年始に起きた能登半島地震を受けて、高齢の親は自力で避難できるのか、体が不自由な状態で避難所生活は送れるのかなど、不安に感じた方もいらっしゃるのではないでしょうか。

私の母は認知症であり、手足も不自由なため自力で避難できません。今回は大規模な自然災害が起きた時のために、わが家で行っている準備についてご紹介します。

ハザードマップで親の家の自然災害リスクを把握

まずは、母が住む岩手県盛岡市の地震災害、水害、土砂災害、火山災害のハザードマップを確認し、家の周辺地域で想定される自然災害のリスクと指定緊急避難場所を把握するところから始めました。

実家で最も高い災害リスクは、地震災害です。昭和42年に建てられた旧耐震基準の実家は、2011年の東日本大震災では大きな被害は免れましたが、今後も大丈夫かどうかは分かりません。耐震補強工事をすべきですが、重度まで認知症が進行している母は、今後、介護施設に入る可能性もあります。正直なところ耐震補強にお金をかけるよりも、介護施設の費用に充てるほうが現実的だと考えています。

もう1つの災害リスクは、土砂災害です。実家はハザードマップ上では土砂災害警戒区域になっていないのですが、山の近くにあるので、大雨や地震による土砂崩れが心配です。

このように、まずは親の家がある地域のハザードマップを見て、どのような自然災害のリスクがあるかを把握しておきましょう。

災害時要援護者名簿への登録

私の母のように、体が不自由で避難が困難だったり、認知症で自然災害の状況が理解できなかったりする場合は、自治体の災害時要援護者の名簿に登録しましょう。

登録条件は自治体ごとに違っていて、岩手県盛岡市は下記の条件に該当する人が登録できます。

・75歳以上の方のみで構成される世帯の方
・要介護3以上の在宅生活者
・身体障がいのある方
・知的障がいのある方
・その他援助を必要とする方

母は最初の3つの条件に該当しているため、名簿の登録ができました。

市役所で申請を行った際、個人情報の取扱いに関する同意を求められました。名簿を作成するために、氏名、住所、電話番号、性別、生年月日、避難が必要な理由などの個人情報を提供するのですが、この情報は地元の警察署や消防署、町内会や民生委員などにも共有されるので、同意が必要なようです。

自然災害が発生した直後は、行政よりも地域住民による支援のほうが効果があると言われています。
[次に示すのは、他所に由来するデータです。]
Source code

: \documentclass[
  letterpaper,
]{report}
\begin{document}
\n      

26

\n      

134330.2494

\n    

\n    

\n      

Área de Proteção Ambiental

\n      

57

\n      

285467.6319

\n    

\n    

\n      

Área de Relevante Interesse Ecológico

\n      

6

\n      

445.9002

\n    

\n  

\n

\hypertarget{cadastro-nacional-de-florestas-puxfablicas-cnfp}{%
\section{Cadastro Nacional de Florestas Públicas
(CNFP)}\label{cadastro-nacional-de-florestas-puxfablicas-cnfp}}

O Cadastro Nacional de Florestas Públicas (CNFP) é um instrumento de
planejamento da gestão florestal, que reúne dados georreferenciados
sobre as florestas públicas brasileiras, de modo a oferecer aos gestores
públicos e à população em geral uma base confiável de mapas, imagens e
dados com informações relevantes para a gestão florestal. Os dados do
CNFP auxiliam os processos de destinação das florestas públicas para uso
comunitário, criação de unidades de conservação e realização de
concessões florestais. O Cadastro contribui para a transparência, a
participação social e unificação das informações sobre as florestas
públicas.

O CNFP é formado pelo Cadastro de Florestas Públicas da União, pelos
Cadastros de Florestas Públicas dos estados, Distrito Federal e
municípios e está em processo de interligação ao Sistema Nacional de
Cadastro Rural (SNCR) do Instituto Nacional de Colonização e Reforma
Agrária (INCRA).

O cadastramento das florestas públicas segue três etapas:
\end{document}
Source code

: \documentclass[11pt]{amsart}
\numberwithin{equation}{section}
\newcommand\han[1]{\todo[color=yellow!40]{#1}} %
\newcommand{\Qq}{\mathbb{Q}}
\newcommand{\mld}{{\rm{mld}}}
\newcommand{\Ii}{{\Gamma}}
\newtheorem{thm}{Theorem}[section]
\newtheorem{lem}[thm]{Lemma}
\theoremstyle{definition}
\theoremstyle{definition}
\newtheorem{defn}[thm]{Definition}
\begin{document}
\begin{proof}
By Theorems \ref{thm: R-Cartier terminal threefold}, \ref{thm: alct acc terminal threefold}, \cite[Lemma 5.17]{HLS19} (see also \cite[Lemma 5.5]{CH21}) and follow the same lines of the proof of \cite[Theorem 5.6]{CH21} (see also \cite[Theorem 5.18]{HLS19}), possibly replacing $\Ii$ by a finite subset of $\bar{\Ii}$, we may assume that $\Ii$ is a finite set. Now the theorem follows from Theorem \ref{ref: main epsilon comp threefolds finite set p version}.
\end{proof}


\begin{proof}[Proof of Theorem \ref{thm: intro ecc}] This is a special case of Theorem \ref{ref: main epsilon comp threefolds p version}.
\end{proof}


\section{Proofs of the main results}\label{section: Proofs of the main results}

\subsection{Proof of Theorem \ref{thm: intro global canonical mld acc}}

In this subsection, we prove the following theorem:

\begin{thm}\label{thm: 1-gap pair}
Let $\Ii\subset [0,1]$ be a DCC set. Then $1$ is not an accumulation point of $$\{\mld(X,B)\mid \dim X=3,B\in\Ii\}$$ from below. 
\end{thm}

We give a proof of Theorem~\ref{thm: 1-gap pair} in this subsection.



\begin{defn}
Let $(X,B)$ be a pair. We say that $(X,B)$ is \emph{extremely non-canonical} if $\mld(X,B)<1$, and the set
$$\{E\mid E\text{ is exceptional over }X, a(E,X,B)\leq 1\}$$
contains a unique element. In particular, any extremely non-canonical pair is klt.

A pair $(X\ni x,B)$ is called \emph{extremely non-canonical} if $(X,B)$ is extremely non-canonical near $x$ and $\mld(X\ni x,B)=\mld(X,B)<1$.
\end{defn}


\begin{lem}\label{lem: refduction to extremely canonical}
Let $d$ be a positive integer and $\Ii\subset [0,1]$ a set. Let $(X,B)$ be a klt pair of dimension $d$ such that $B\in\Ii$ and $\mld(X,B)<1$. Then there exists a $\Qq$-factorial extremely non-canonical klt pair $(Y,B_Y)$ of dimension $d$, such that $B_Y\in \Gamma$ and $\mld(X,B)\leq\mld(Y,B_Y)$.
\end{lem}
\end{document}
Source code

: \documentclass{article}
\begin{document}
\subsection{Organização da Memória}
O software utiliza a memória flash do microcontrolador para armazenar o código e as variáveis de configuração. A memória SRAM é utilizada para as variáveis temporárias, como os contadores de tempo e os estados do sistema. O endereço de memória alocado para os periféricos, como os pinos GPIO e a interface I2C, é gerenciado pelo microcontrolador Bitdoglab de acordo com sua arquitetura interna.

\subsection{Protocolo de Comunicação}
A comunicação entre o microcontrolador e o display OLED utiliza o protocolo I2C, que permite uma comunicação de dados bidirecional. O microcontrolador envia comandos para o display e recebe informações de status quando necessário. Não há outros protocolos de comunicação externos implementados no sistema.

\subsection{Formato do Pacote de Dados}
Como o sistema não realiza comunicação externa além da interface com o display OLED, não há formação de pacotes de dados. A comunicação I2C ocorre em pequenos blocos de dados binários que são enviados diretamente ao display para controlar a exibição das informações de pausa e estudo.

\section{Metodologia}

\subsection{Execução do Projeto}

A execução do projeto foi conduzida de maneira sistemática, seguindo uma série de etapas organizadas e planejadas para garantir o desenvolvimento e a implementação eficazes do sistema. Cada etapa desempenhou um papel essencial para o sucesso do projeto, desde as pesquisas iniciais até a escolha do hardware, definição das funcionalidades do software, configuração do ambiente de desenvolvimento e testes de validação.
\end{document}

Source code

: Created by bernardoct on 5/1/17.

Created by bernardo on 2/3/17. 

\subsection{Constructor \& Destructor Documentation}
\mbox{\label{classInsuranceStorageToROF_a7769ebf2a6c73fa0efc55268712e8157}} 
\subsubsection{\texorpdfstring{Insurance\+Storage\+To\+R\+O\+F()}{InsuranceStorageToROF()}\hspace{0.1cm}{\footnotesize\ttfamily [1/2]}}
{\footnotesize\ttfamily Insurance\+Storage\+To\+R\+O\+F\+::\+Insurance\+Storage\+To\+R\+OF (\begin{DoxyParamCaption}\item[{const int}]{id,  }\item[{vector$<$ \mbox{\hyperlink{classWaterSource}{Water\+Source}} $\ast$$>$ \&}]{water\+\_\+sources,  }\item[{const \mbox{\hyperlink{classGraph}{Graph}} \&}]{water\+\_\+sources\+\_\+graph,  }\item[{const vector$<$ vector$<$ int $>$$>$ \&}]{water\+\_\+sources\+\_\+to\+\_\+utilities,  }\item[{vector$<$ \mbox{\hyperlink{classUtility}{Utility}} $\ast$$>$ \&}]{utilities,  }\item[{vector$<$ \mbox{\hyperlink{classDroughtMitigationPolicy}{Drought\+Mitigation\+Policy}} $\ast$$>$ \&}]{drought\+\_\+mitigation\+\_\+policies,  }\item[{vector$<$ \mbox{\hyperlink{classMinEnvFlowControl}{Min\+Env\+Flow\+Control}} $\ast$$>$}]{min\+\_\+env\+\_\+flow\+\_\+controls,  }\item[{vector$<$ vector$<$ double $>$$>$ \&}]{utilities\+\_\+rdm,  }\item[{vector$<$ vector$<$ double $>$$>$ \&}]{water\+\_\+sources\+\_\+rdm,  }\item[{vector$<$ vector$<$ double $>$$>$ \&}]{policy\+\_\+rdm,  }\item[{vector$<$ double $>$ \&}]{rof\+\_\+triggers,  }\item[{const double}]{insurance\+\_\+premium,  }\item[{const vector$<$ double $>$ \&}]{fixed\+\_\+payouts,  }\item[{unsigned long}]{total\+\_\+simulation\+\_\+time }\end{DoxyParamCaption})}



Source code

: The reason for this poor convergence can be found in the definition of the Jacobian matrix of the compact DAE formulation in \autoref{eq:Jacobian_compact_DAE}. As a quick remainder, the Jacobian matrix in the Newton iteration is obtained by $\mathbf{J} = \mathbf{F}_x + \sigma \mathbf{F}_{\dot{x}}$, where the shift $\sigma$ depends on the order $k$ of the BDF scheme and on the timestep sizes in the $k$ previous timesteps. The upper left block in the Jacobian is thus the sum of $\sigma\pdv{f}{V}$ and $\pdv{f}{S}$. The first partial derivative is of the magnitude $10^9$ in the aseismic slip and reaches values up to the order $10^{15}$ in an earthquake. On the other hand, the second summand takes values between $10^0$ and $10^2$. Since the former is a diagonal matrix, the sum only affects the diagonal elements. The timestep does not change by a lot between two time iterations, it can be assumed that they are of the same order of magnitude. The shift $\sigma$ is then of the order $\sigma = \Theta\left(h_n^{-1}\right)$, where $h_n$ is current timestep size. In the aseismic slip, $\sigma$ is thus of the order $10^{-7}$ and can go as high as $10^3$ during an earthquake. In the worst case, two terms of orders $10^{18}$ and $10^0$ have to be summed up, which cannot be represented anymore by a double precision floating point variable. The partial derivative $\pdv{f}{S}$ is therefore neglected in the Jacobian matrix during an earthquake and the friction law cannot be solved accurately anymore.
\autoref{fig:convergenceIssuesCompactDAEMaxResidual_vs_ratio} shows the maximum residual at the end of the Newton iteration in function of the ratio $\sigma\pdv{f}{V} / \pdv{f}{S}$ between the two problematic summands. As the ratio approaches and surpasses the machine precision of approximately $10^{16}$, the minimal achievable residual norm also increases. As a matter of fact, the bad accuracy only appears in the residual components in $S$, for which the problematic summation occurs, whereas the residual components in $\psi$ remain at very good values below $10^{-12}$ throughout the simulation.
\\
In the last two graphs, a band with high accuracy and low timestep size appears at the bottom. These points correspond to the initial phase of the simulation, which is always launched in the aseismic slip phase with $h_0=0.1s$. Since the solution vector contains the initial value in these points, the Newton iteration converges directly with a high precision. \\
1995年に起きた阪神・淡路大震災では、がれきの下から救出された人の95%は地域住民の力によって救出されたそうです。

地域支援者を名簿に登録し、避難支援の確率を上げる

災害時要援護者名簿の効力を高めるために、地域支援者の名前を書くと良いようです。地域支援者とは、避難支援をしてくれる可能性のある近隣住民や自治会などです。

ただし、地域支援者を名簿に登録していても、避難が確実というわけではありません。なぜなら地域支援者の避難支援は、義務ではないからです。避難を支援してもらえる確率は上がりますが、保障されるものではありません。

盛岡市の場合、名簿登録者は緊急連絡先や保険証の写し、服薬中のお薬情報、かかりつけ医の連絡先などをまとめた「あんしん連絡パック」を作成します。地域支援者と一緒に避難する際、あんしん連絡パックの場所がすぐ分かるよう、保管場所を冷蔵庫の横などに明記します。災害発生時に持ち出して避難することで、避難所で適切なサポートが受けられる仕組みになっています。

見守りカメラで離れて住む親の安否を確認

2022年3月16日、福島県沖を震源とする最大震度6強の地震がありました。東北新幹線が不通になるほどの大きな地震で、そのとき私は東京に居ました。

岩手の母の安否確認のために活用したのが、見守りカメラです。もともと介護のために設置していたのですが、映像で実家の状況を確認したところ、居間の置き物が倒れている程度で、母は寝室で寝ていて無事でした。

地震は23時台に起きたのですが、ご近所に連絡して母の様子を見に行ってほしいとは言いづらい時間帯だったので、24時間いつでも親の様子を確認できる見守りカメラは、本当に役に立ちました。

台風による暴風雨で一歩も外に出られない状況のときも、見守りカメラを使って母の安否確認を行いました。今のところ、インターネットがつながらなくなるほどの大きな自然災害は起きていないので、すべて見守りカメラで対処できています。

今後インターネットがつながらないような自然災害があった場合は、災害時要援護者名簿に登録してあるので、地域による避難支援があることを期待しています。

ハザードマップによる自然災害リスクの把握に加え、災害時要援護者名簿の登録、見守りカメラの設置など、自然災害を自分事として捉え、準備をしておきましょう。